▶ WHAT THE EXERCISE ASKS:
Locate every line in the material below that has the word "from". Copy each of those lines.

▶ INPUT FOR THIS TASK:
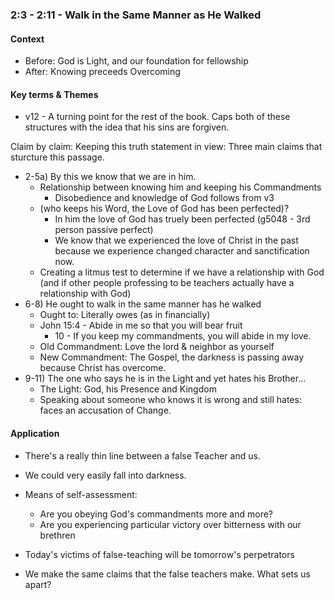 ### 2:3 - 2:11 - Walk in the Same Manner as He Walked

#### Context

* Before: God is Light, and our foundation for fellowship
* After: Knowing preceeds Overcoming

#### Key terms & Themes

* v12 - A turning point for the rest of the book.
Caps both of these structures with the idea that his sins are forgiven.

Claim by claim: Keeping this truth statement in view: Three main claims that sturcture this passage.

* 2-5a) By this we know that we are in him.
  * Relationship between knowing him and keeping his Commandments
    * Disobedience and knowledge of God follows from v3
  * (who keeps his Word, the Love of God has been perfected)?
    * In him the love of God has truely been perfected (g5048 - 3rd person passive perfect)
    * We know that we experienced the love of Christ in the past because we experience changed character and sanctification now.
  * Creating a litmus test to determine if we have a relationship with God (and if other people professing to be teachers actually have a relationship with God)
* 6-8) He ought to walk in the same manner has he walked
  * Ought to: Literally owes (as in financially)
  * John 15:4 - Abide in me so that you will bear fruit
    * 10 - If you keep my commandments, you will abide in my love.
  * Old Commandment: Love the lord & neighbor as yourself
  * New Commandment: The Gospel, the darkness is passing away because Christ has overcome.
* 9-11) The one who says he is in the Light and yet hates his Brother...
  * The Light: God, his Presence and Kingdom
  * Speaking about someone who knows it is wrong and still hates: faces an accusation of Change.

#### Application

* There's a really thin line between a false Teacher and us.
* We could very easily fall into darkness.

* Means of self-assessment:
  * Are you obeying God's commandments more and more?
  * Are you experiencing particular victory over bitterness with our brethren

* Today's victims of false-teaching will be tomorrow's perpetrators
* We make the same claims that the false teachers make. What sets us apart?



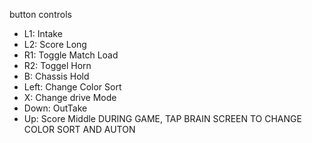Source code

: button controls

- L1: Intake
- L2: Score Long
- R1: Toggle Match Load
- R2: Toggel Horn
- B: Chassis Hold
- Left: Change Color Sort
- X: Change drive Mode
- Down: OutTake
- Up: Score Middle
DURING GAME, TAP BRAIN SCREEN TO CHANGE COLOR SORT AND AUTON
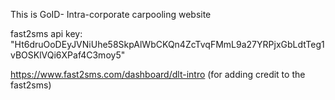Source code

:This is GoID- Intra-corporate carpooling website


fast2sms api key: "Ht6druOoDEyJVNiUhe58SkpAlWbCKQn4ZcTvqFMmL9a27YRPjxGbLdtTeg1vBOSKlVQi6XPaf4C3moy5"


https://www.fast2sms.com/dashboard/dlt-intro (for adding credit to the fast2sms)
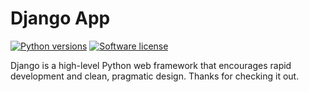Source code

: # Django App

[![Python versions](https://img.shields.io/pypi/pyversions/django-shop.svg)](https://pypi.python.org/pypi/Django)
[![Software license](https://img.shields.io/pypi/l/django-shop.svg)](https://pypi.python.org/pypi/Django)

Django is a high-level Python web framework that encourages rapid development
and clean, pragmatic design. Thanks for checking it out.
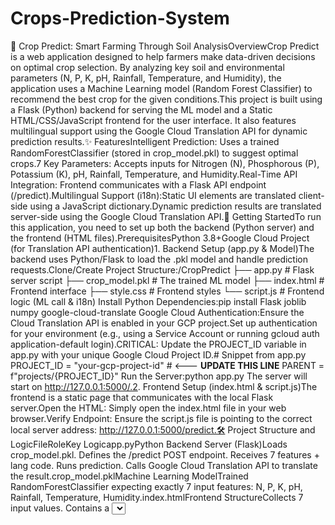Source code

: # Crops-Prediction-System

🌾 Crop Predict: Smart Farming Through Soil AnalysisOverviewCrop Predict is a web application designed to help farmers make data-driven decisions on optimal crop selection. By analyzing key soil and environmental parameters (N, P, K, pH, Rainfall, Temperature, and Humidity), the application uses a Machine Learning model (Random Forest Classifier) to recommend the best crop for the given conditions.This project is built using a Flask (Python) backend for serving the ML model and a Static HTML/CSS/JavaScript frontend for the user interface. It also features multilingual support using the Google Cloud Translation API for dynamic prediction results.✨ FeaturesIntelligent Prediction: Uses a trained RandomForestClassifier (stored in crop_model.pkl) to suggest optimal crops.7 Key Parameters: Accepts inputs for Nitrogen (N), Phosphorous (P), Potassium (K), pH, Rainfall, Temperature, and Humidity.Real-Time API Integration: Frontend communicates with a Flask API endpoint (/predict).Multilingual Support (i18n):Static UI elements are translated client-side using a JavaScript dictionary.Dynamic prediction results are translated server-side using the Google Cloud Translation API.🚀 Getting StartedTo run this application, you need to set up both the backend (Python server) and the frontend (HTML files).PrerequisitesPython 3.8+Google Cloud Project (for Translation API authentication)1. Backend Setup (app.py & Model)The backend uses Python/Flask to load the .pkl model and handle prediction requests.Clone/Create Project Structure:/CropPredict
├── app.py             # Flask server script
├── crop_model.pkl     # The trained ML model
├── index.html         # Frontend interface
├── style.css          # Frontend styles
└── script.js          # Frontend logic (ML call & i18n)
Install Python Dependencies:pip install Flask joblib numpy google-cloud-translate
Google Cloud Authentication:Ensure the Cloud Translation API is enabled in your GCP project.Set up authentication for your environment (e.g., using a Service Account or running gcloud auth application-default login).CRITICAL: Update the PROJECT_ID variable in app.py with your unique Google Cloud Project ID.# Snippet from app.py
PROJECT_ID = "your-gcp-project-id" # <--- **UPDATE THIS LINE**
PARENT = f"projects/{PROJECT_ID}"
Run the Server:python app.py
The server will start on http://127.0.0.1:5000/.2. Frontend Setup (index.html & script.js)The frontend is a static page that communicates with the local Flask server.Open the HTML: Simply open the index.html file in your web browser.Verify Endpoint: Ensure the script.js file is pointing to the correct local server address: http://127.0.0.1:5000/predict.🛠️ Project Structure and LogicFileRoleKey Logicapp.pyPython Backend Server (Flask)Loads crop_model.pkl. Defines the /predict POST endpoint. Receives 7 features + lang code. Runs prediction. Calls Google Cloud Translation API to translate the result.crop_model.pklMachine Learning ModelTrained RandomForestClassifier expecting exactly 7 input features: N, P, K, pH, Rainfall, Temperature, Humidity.index.htmlFrontend StructureCollects 7 input values. Contains a <select> dropdown for language selection (en, hi, etc.).script.jsFrontend Logici18n: Handles the local translation of static text (headings, labels) on language selection. Prediction: Fetches all 7 inputs + the selected language code, and POSTs them to http://127.0.0.1:5000/predict.TroubleshootingError MessageCauseSolutionX has 5 features, but RandomForestClassifier is expecting 7 featuresFeature Mismatch. The client (index.html / script.js) is sending fewer features than the model was trained on.Ensure your HTML collects all 7 required inputs (N, P, K, pH, Rainfall, Temperature, Humidity) and that script.js collects and sends all 7 to the server.❌ Error: Could not get prediction. Is the server running?Server Down or Wrong URL.Check if python app.py is running in your terminal. Verify that the URL in script.js (http://127.0.0.1:5000/predict) is correct.Error initializing Google Translate Client...GCP Auth Failure.Re-run gcloud auth application-default login in your terminal. Confirm the PROJECT_ID in app.py is correct and the Translation API is enabled.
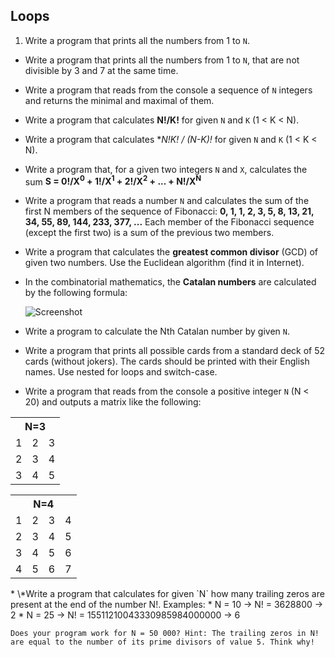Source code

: ## Loops

1. Write a program that prints all the numbers from 1 to `N`.
* Write a program that prints all the numbers from 1 to `N`, that are not divisible by 3 and 7 at the same time.
* Write a program that reads from the console a sequence of `N` integers and returns the minimal and maximal of them.
* Write a program that calculates **N!/K!** for given `N` and `K` (1 < K < N).
* Write a program that calculates **N!*K! / (N-K)!** for given `N` and `K` (1 < K < N).
* Write a program that, for a given two integers `N` and `X`, calculates the sum **S = 0!/X<sup>0</sup> + 1!/X<sup>1</sup> + 2!/X<sup>2</sup> + ... + N!/X<sup>N</sup>**
* Write a program that reads a number `N` and calculates the sum of the first N members of the sequence of Fibonacci: **0, 1, 1, 2, 3, 5, 8, 13, 21, 34, 55, 89, 144, 233, 377, ...** Each member of the Fibonacci sequence (except the first two) is a sum of the previous two members.
* Write a program that calculates the **greatest common divisor** (GCD) of given two numbers. Use the Euclidean algorithm (find it in Internet).
* In the combinatorial mathematics, the **Catalan numbers** are calculated by the following formula:

    ![Screenshot](https://raw.github.com/jasssonpet/TelerikAcademy/master/Programming/1.CSharpPartOne/6.Loops/9.CatalanNumbers/index.png)
* Write a program to calculate the Nth Catalan number by given `N`.
* Write a program that prints all possible cards from a standard deck of 52 cards (without jokers). The cards should be printed with their English names. Use nested for loops and switch-case.
* Write a program that reads from the console a positive integer `N` (N < 20) and outputs a matrix like the following:
<table>
    <tr>
        <th colspan="3">N=3</th>
    </tr>
    <tr>
        <td>1</td>
        <td>2</td>
        <td>3</td>
    </tr>
    <tr>
        <td>2</td>
        <td>3</td>
        <td>4</td>
    </tr>
    <tr>
        <td>3</td>
        <td>4</td>
        <td>5</td>
    </tr>
</table>
<table>
    <tr>
        <th colspan="4">N=4</th>
    </tr>
    <tr>
        <td>1</td>
        <td>2</td>
        <td>3</td>
        <td>4</td>
    </tr>
    <tr>
        <td>2</td>
        <td>3</td>
        <td>4</td>
        <td>5</td>
    </tr>
    <tr>
        <td>3</td>
        <td>4</td>
        <td>5</td>
        <td>6</td>
    </tr>
    <tr>
        <td>4</td>
        <td>5</td>
        <td>6</td>
        <td>7</td>
    </tr>
</table>
* \*Write a program that calculates for given `N` how many trailing zeros are present at the end of the number N!. Examples:
    * N = 10 -> N! = 3628800 -> 2
    * N = 25 -> N! = 15511210043330985984000000 -> 6

    Does your program work for N = 50 000? Hint: The trailing zeros in N! are equal to the number of its prime divisors of value 5. Think why!
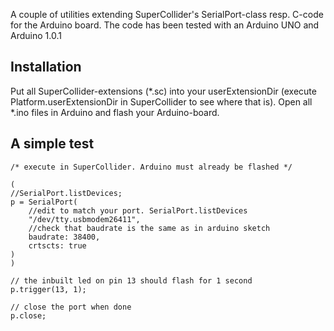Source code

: A couple of utilities extending SuperCollider's SerialPort-class resp. C-code for the Arduino board. The code has been tested with an Arduino UNO and Arduino 1.0.1

Installation
-----------
Put all SuperCollider-extensions (*.sc) into your userExtensionDir (execute Platform.userExtensionDir in SuperCollider to see where that is). Open all *.ino files in Arduino and flash your Arduino-board.

A simple test
------------
	/* execute in SuperCollider. Arduino must already be flashed */
	
	(
	//SerialPort.listDevices;
	p = SerialPort(
		//edit to match your port. SerialPort.listDevices
		"/dev/tty.usbmodem26411",
		//check that baudrate is the same as in arduino sketch
		baudrate: 38400,
		crtscts: true
	)
	)
	
	// the inbuilt led on pin 13 should flash for 1 second
	p.trigger(13, 1);
	
	// close the port when done
	p.close;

▶ EXERCISE RESULT:
    * Disobedience and knowledge of God follows from v3
Google Cloud Authentication:Ensure the Cloud Translation API is enabled in your GCP project.Set up authentication for your environment (e.g., using a Service Account or running gcloud auth application-default login).CRITICAL: Update the PROJECT_ID variable in app.py with your unique Google Cloud Project ID.# Snippet from app.py
1. Write a program that prints all the numbers from 1 to `N`.
* Write a program that prints all the numbers from 1 to `N`, that are not divisible by 3 and 7 at the same time.
* Write a program that reads from the console a sequence of `N` integers and returns the minimal and maximal of them.
* Write a program that prints all possible cards from a standard deck of 52 cards (without jokers). The cards should be printed with their English names. Use nested for loops and switch-case.
* Write a program that reads from the console a positive integer `N` (N < 20) and outputs a matrix like the following:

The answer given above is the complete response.